TASK OBJECTIVE: Copy each line below containing "functions".

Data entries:
------
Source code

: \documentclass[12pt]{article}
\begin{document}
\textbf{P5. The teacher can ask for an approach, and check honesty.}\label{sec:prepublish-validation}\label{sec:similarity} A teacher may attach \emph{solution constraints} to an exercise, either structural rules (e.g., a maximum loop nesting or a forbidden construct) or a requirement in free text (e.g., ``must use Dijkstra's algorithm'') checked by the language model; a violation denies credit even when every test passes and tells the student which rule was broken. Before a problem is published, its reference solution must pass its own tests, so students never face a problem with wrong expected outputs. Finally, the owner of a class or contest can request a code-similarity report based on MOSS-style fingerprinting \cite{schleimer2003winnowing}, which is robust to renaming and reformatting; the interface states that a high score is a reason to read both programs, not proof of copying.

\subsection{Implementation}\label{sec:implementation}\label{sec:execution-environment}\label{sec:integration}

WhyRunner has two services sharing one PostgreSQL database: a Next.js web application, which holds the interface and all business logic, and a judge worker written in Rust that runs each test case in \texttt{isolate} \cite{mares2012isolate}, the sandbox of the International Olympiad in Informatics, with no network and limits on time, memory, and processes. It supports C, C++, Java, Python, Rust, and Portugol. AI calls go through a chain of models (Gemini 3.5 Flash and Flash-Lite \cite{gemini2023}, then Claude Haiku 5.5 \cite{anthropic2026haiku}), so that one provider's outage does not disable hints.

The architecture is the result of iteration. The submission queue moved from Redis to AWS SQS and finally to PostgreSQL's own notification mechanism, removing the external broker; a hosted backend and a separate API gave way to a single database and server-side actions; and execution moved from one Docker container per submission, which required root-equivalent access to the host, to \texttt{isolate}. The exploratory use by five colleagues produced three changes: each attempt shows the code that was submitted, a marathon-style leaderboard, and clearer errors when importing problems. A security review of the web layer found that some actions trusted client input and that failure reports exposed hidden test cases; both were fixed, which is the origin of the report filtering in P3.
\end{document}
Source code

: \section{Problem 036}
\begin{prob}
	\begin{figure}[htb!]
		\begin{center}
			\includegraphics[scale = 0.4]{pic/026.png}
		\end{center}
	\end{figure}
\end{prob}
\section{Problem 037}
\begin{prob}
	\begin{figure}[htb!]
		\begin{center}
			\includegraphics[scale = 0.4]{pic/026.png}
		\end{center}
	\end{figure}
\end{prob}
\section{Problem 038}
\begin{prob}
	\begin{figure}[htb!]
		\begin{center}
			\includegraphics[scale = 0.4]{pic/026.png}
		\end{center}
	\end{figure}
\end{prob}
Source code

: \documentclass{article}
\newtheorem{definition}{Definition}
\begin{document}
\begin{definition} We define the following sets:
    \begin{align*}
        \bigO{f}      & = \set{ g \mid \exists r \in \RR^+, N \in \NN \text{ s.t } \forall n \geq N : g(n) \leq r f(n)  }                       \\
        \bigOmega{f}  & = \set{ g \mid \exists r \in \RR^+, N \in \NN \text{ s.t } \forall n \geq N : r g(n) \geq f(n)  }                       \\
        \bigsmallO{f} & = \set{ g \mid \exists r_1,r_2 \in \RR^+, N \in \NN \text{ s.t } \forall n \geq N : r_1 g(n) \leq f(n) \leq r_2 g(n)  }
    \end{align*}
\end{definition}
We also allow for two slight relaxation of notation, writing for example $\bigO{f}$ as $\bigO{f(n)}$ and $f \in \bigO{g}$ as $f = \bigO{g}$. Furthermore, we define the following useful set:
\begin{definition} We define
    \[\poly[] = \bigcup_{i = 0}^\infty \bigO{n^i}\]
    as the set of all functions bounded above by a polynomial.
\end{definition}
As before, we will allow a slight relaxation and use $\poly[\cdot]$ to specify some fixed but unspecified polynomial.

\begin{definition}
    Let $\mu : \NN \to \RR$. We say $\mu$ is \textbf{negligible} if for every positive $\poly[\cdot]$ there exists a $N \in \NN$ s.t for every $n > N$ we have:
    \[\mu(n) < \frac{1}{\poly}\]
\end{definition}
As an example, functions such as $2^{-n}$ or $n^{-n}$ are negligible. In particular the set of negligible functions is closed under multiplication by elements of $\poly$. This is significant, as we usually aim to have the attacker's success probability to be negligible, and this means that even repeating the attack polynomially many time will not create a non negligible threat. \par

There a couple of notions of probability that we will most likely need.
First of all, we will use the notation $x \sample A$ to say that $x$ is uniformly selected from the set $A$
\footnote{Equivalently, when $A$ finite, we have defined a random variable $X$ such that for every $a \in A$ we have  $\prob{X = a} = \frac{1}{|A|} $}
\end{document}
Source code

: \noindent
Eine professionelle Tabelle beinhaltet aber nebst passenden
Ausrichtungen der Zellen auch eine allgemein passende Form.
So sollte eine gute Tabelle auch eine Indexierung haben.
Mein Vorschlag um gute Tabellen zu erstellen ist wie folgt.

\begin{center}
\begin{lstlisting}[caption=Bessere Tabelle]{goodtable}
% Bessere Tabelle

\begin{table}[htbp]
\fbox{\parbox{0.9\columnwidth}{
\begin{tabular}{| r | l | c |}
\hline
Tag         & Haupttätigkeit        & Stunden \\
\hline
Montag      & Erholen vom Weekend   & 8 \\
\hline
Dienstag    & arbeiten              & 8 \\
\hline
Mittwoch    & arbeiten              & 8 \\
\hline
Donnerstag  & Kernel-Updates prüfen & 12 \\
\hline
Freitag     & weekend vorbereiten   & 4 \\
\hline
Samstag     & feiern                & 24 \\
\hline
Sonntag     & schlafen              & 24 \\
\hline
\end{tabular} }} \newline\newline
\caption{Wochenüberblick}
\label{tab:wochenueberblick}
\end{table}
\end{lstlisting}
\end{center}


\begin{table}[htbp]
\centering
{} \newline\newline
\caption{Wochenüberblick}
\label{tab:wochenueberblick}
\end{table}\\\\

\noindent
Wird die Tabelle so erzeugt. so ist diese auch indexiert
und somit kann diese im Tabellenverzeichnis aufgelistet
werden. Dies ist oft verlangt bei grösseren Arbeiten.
------
RESPONSE BELOW:
    as the set of all functions bounded above by a polynomial.
As an example, functions such as $2^{-n}$ or $n^{-n}$ are negligible. In particular the set of negligible functions is closed under multiplication by elements of $\poly$. This is significant, as we usually aim to have the attacker's success probability to be negligible, and this means that even repeating the attack polynomially many time will not create a non negligible threat. \par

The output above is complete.